# Dragon Mage vs. 13 Dragon Princes



## reubiedoo (Mar 21, 2009)

That is for 390 points.

Knocked together a list which was basically Prince on Star Dragon, vambraces, AoC etc, Dragon Mage w/ 2 dispell scrolls, 3x 5 DP, 2x 10 Archers, 2 RBT, 2 Eagles. I planned to fly via cover right up the board and smash the two dragons into something tasty front and flank. DPs and eagles should make mischief. But doing the maths, I figure 13 more DP is the better option - even if they can't fly.

Opinions sought.


----------



## CoNnZ (Mar 28, 2009)

The dragon princes would be better. The trouble with dragon mages is that when they hit combat your opponent can just target the mage and with T3 and 2 wounds he isn't going to last long. The DP will last longer and you could try going for the banner that lets them move through cover to make them extremely mobile.


----------



## reubiedoo (Mar 21, 2009)

Nice idea thnks!


----------



## Fen-Dweller (Sep 25, 2009)

If this list is for 2k, you can't take any more heroes.

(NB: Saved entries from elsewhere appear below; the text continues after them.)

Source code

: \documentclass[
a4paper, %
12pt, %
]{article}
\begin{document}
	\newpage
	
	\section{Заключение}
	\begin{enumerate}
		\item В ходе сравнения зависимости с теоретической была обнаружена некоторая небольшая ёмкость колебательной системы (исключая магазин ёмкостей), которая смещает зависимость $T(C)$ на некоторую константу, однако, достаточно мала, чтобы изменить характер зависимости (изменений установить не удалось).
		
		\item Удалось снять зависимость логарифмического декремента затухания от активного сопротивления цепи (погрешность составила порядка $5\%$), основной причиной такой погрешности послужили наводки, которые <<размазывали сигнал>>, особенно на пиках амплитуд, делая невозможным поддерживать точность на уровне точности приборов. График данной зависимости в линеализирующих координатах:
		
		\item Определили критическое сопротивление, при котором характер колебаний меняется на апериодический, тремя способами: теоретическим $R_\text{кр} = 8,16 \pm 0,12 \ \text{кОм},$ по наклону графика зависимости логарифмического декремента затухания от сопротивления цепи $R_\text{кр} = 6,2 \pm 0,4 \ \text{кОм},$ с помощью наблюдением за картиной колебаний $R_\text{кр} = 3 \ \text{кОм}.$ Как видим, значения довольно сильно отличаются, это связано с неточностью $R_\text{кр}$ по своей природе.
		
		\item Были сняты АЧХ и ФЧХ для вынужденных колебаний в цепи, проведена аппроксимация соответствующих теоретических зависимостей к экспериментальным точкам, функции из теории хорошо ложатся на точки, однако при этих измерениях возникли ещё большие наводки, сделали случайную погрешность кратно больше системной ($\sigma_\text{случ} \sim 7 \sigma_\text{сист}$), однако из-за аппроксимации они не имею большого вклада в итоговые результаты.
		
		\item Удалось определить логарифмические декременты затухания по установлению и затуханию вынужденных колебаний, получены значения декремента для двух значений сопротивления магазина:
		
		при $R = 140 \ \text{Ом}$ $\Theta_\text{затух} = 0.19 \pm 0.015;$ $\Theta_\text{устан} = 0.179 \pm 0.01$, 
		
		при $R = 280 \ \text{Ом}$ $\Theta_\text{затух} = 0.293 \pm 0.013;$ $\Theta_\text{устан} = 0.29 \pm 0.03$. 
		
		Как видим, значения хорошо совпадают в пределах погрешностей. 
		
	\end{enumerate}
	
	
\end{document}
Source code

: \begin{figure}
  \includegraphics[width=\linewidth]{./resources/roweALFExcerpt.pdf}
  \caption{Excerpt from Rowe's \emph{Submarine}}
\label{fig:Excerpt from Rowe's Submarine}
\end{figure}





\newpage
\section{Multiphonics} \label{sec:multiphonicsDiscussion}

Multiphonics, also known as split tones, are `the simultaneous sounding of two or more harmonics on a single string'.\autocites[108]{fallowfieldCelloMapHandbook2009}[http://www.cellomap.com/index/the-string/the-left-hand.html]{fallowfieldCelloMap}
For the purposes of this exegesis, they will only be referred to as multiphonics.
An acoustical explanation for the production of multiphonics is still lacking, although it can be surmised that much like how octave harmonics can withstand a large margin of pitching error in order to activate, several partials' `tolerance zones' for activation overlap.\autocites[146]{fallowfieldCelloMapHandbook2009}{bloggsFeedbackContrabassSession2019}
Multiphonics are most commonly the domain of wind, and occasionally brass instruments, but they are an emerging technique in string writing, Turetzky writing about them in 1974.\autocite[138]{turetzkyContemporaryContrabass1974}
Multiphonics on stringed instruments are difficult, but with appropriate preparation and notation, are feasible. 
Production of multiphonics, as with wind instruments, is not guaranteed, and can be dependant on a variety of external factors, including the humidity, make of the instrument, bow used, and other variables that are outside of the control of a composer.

I'd say drop the original Dragon Mage for two Mages on foot (to put in the Archers, for example), and then add the additional DPs. One mage alone isn't going to get his spells off at this level of points.

Good luck!


----------



## Barnster (Feb 11, 2010)

Dragon mages are best used in low point matches where the dragon is really scary. If your taking the star lord go for the foot mages and cavalry


----------